A mock US flag is laid on the ground for cars to drive on in the Iraqi capital Baghdad on January 3, 2020, following news of the killing of Iranian Revolutionary Guards top commander Qasem Soleimani in a US strike on his convoy at Baghdad international airport.
Photo by AHMAD AL-RUBAYE / AFP
Tensions with Iran escalated Friday with news that the U.S. killed Qasem Soleimani, the head of Iran’s military Quds Forces.
Soleimani sponsored terrorist activities and was one of the most despised figures in the West, said Peter Marta, partner in the cybersecurity practice at law firm Hogan Lovells and an expert in Middle East intelligence. But Soleimani also served as more of a legitimized “head of state” among Shiite Muslim state agencies globally compared to other terrorist leaders.
This is particularly worrisome, since Iran has explicitly shown its ability to conduct widespread cyberattacks against American businesses in response to U.S. government action, notably against the biggest U.S. banks throughout 2012 and 2013, Marta said Friday.
“Soleimani was one of the top two or three most powerful figures in the region,” he said.
Iran also possesses a vast trove of intelligence, thanks to a sustained campaign of intellectual property theft against hundreds of U.S. academic institutions, according to the Department of Justice. It said the targets have included universities that conduct biological, chemical, defense industrial, space and nuclear research for the federal government.
Iran has also conducted malicious cyber operations against other countries, most notably Saudi Arabia’s oil facilities and government offices, and U.S. intelligence agencies have said Iran has attacked and planted malware on industrial facilities in the U.S., including dams.
Iran may not have the extensive cybersecurity resources as the United States, but these three factors show the country may have a surprisingly large strategic strength as a conflict looms.
In 2012 and 2013, several of the world’s largest banks were stunned by a series of high-volume distributed denial of service attacks against their websites. This type of attack, known as DDoS, involves sending small “packets” of information in a very high volume to crash the servers supporting those websites. Login pages for numerous big banks crashed, leaving consumers unable to view their accounts.
The Izz Ad-Din Al Qassam Cyber Fighters, an Islamic activist organization self-styled similarly to the hacking collective Anonymous, took responsibility, saying the attacks were retaliation for a series of anti-Islamic actions by the U.S. Pastor Terry Jones.

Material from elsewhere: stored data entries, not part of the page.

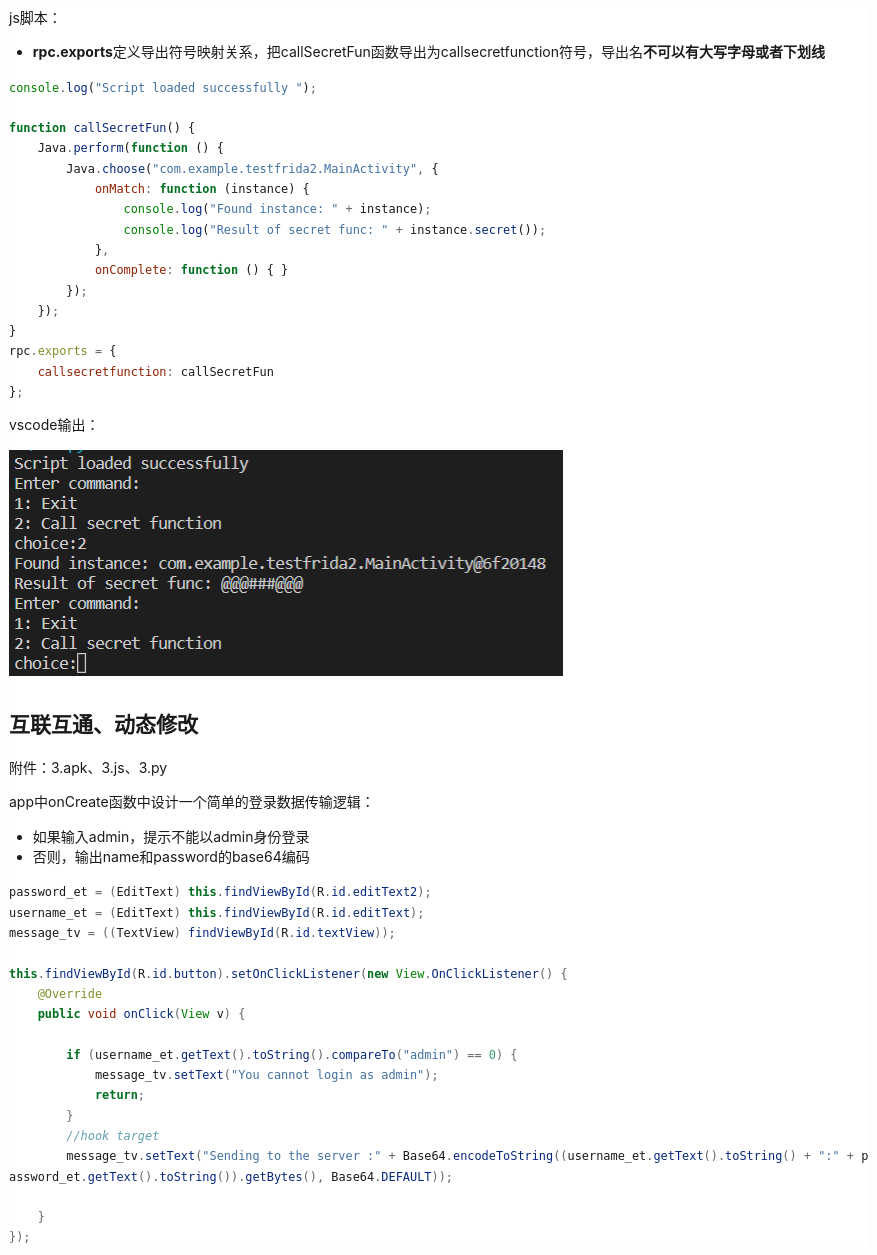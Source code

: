 js脚本：

- **rpc.exports**定义导出符号映射关系，把callSecretFun函数导出为callsecretfunction符号，导出名**不可以有大写字母或者下划线**

```javascript
console.log("Script loaded successfully ");

function callSecretFun() { 
    Java.perform(function () {
        Java.choose("com.example.testfrida2.MainActivity", {
            onMatch: function (instance) {
                console.log("Found instance: " + instance);
                console.log("Result of secret func: " + instance.secret());
            },
            onComplete: function () { }
        });
    });
}
rpc.exports = {
    callsecretfunction: callSecretFun
};
```

vscode输出：

![](img/vs-2-1js.png)

## 互联互通、动态修改

附件：3.apk、3.js、3.py

app中onCreate函数中设计一个简单的登录数据传输逻辑：

- 如果输入admin，提示不能以admin身份登录
- 否则，输出name和password的base64编码

```java
password_et = (EditText) this.findViewById(R.id.editText2);
username_et = (EditText) this.findViewById(R.id.editText);
message_tv = ((TextView) findViewById(R.id.textView));

this.findViewById(R.id.button).setOnClickListener(new View.OnClickListener() {
    @Override
    public void onClick(View v) {

        if (username_et.getText().toString().compareTo("admin") == 0) {
            message_tv.setText("You cannot login as admin");
            return;
        }
        //hook target
        message_tv.setText("Sending to the server :" + Base64.encodeToString((username_et.getText().toString() + ":" + password_et.getText().toString()).getBytes(), Base64.DEFAULT));

    }
});
```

But U.S. intelligence agencies later revealed the “hacktivist” group was a smokescreen, and the attack was actually sponsored by Iran, partially in response to sanctions imposed against the country by the U.S. and other international organizations.
It would be the first public example of a trend: When the U.S. issues sanctions against Iran, the country retaliates with cyberattacks. The killing of Soleimani represents a “much more meaningful event” to Iran than mere sanctions, Marta said, and the possibility of commensurate cyberattacks is significant.

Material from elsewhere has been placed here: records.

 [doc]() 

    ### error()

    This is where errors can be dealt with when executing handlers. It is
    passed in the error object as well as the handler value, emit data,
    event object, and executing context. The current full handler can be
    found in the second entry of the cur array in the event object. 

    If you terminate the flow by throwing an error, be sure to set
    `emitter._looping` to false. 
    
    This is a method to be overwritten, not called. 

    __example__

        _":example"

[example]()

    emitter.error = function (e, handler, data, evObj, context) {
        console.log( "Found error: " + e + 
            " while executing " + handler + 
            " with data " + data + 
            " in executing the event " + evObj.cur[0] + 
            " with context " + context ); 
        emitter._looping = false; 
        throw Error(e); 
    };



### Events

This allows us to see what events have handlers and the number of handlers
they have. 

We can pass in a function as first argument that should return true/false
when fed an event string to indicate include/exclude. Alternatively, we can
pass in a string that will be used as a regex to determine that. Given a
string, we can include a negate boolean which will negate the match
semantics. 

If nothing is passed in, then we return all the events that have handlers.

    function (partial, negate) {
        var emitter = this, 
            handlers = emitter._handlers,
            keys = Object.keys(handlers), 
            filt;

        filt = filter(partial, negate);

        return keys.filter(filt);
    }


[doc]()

In a note to investors Friday, Evercore analysts Ken Talanian and Kirk Materne warned that the killing could result in more cyberattacks against U.S. companies.
“Though the cyber security stocks typically are less reactionary to cyber headlines than they were in the past, we believe that significant events still help justify cybersecurity related spend across the industry,” the Evercore analysts wrote. “It is uncertain whether there are methodical attacks underway by Iran, but we believe it is likely that the near-term increased tension between Iran and the U.S. could result in reactionary cyberattacks.”
Iran has “a very capable, powerful intelligence agency, and they have significant cyber capabilities,” Marta said. “They are up there with China, Russia and North Korea. I would put them in the top four. They probably have capabilities that we potentially don’t fully appreciate.”
Iran has conducted extensive intelligence-gathering initiatives against U.S. businesses, with a particular focus on research, development and academia.
In March 2018, U.S. prosecutors unveiled criminal charges against nine Iranians for allegedly compromising 8,000 email accounts of university professors, with about half of them belonging to professors in the United States. Thirty-six U.S. companies and the Labor Department were also targeted by the campaign, which was sponsored by Iran’s Islamic Revolutionary Guard, prosecutors said at the time.
Using the stolen credentials, Iranian hackers were able to steal 31 terabytes of information from the targeted schools, companies and agencies.
“At the crux of this case is the fact that the government of Iran systematically and methodically hacked into our country’s computer networks with the intent to steal as much information as possible,” U.S. Attorney Geoffrey Berman said at the time.
Iran has also shown its ability to attack industrial facilities, particularly those belonging to regional rival Saudi Arabia. In the U.S., intelligence agencies have said Iran has also gathered intelligence about infrastructure including dams across the U.S. In 2016, seven Iranians were indicted for, among other activities, trying to take control of a dam in a New York suburb.